Is Louisiana still committed to a stalled $3B coastal restoration project?


    Federal officials want to know whether Louisiana remains committed to a nearly $3 billion planned coastal restoration project that litigation has stalled.

    Federal officials warned in a Friday letter to the head of Louisiana’s Coastal Protection and Restoration Authority that they expected the state to return federal funds allocated for the project if the state decides not to move forward with it. Without providing a deadline for response, federal officials requested a “clear statement” from the state that it plans to follow through on the project as designed.

    The Mid-Barataria Sediment Diversion project is Louisiana’s flagship coastal restoration project in response to a rapidly vanishing coastline caused by subsidence, erosion and sea-level rise propelled by climate change. The project would channel 75,000 cubic feet of sediment per second from the Mississippi River into the nearby Barataria Basin in Plaquemines Parish to create between 20 to 40 square miles of new land over five decades.

    But soon after the project broke ground in August 2023, Plaquemines authorities sued the state agency overseeing the project, the CPRA, alleging a flawed permitting process as they raised concerns over the project’s impact on local communities. And in January, local oyster companies and an environmental group sued federal agencies permitting the project on the grounds it will affect water quality, negatively impact commercial fisheries and harm bottlenose dolphins. The project has been largely halted as negotiations drag on.

    The letter from federal officials was signed by representatives from the Environmental Protection Agency, the National Oceanic and Atmospheric Administration, the Department of the Interior, and the Department of Agriculture.

    Those four agencies are trustees overseeing federal funds obtained in a settlement following the 2010 Deepwater Horizon oil spill in the Gulf Coast. Louisiana is also part of a trustee group of affected states drawing on the funds.

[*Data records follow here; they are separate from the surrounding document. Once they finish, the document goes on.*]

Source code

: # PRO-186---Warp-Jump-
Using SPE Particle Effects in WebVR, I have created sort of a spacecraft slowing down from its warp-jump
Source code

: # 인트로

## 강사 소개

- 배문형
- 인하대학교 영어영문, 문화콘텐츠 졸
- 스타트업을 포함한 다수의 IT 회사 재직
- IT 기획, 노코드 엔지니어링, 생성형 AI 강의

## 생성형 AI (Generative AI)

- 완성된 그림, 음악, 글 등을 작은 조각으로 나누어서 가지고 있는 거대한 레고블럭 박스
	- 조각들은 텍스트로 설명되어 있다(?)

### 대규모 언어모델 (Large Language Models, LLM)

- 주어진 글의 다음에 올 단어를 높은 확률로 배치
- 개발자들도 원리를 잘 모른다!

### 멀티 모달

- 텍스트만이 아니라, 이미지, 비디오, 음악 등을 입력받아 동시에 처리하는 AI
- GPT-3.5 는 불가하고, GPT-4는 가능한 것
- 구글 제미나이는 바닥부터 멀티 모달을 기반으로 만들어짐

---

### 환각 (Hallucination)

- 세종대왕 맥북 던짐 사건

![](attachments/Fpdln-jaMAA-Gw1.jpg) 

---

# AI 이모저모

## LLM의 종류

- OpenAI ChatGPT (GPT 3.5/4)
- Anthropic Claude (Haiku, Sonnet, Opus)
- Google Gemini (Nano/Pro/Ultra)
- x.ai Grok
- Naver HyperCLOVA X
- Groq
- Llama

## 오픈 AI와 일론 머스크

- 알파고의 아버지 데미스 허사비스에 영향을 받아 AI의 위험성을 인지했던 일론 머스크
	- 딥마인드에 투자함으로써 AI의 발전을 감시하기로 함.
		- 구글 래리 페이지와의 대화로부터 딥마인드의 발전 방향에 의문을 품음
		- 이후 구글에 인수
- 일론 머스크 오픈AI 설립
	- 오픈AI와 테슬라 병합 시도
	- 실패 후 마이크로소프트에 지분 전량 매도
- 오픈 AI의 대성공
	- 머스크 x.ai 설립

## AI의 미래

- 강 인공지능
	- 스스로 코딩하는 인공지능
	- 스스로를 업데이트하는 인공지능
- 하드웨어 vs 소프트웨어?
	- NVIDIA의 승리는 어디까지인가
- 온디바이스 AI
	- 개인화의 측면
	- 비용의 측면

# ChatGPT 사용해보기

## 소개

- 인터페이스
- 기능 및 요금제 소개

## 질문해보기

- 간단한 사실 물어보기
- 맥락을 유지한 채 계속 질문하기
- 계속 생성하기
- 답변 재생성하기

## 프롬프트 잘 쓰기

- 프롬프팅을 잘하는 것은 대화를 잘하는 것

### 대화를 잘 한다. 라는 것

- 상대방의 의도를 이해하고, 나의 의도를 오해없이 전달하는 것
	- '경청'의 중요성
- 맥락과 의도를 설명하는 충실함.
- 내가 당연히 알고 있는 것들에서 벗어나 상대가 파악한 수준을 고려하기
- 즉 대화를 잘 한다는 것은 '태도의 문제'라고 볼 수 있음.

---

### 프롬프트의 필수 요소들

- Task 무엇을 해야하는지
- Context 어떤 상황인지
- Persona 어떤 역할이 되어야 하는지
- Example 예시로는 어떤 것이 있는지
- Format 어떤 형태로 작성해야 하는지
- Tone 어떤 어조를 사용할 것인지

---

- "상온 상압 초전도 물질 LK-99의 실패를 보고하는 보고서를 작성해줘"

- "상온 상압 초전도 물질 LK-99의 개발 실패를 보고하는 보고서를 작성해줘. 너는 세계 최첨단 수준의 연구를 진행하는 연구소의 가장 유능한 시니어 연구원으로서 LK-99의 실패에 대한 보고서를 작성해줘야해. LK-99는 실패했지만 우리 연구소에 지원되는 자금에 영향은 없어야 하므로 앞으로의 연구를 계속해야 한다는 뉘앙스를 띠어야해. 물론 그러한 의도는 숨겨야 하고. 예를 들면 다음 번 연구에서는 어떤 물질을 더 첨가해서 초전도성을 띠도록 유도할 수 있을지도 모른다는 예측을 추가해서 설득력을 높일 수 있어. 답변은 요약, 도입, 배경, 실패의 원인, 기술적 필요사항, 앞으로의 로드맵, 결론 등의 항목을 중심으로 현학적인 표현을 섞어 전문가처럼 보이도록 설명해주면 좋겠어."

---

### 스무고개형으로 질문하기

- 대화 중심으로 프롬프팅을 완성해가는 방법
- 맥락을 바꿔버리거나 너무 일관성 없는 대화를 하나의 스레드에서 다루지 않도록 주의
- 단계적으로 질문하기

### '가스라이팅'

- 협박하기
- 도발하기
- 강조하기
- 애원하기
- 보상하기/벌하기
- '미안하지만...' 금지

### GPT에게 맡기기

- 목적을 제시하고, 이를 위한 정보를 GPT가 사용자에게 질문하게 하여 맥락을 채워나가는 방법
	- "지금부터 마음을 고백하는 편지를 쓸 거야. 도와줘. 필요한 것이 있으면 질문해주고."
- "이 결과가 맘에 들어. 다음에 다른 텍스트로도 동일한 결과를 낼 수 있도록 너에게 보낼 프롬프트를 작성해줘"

    The CPRA reported $519.3 million has been spent on the project out of the $2.92 billion set aside for its construction, according to a presentation at an Oct. 11 state Senate hearing. This includes $378 million budgeted for mitigation and stewardship programs for impacted communities and industries.

    In their letter, federal officials said that Louisiana returned funds would be used for “future restoration activities” but did not specify if they would remain earmarked for projects in Louisiana.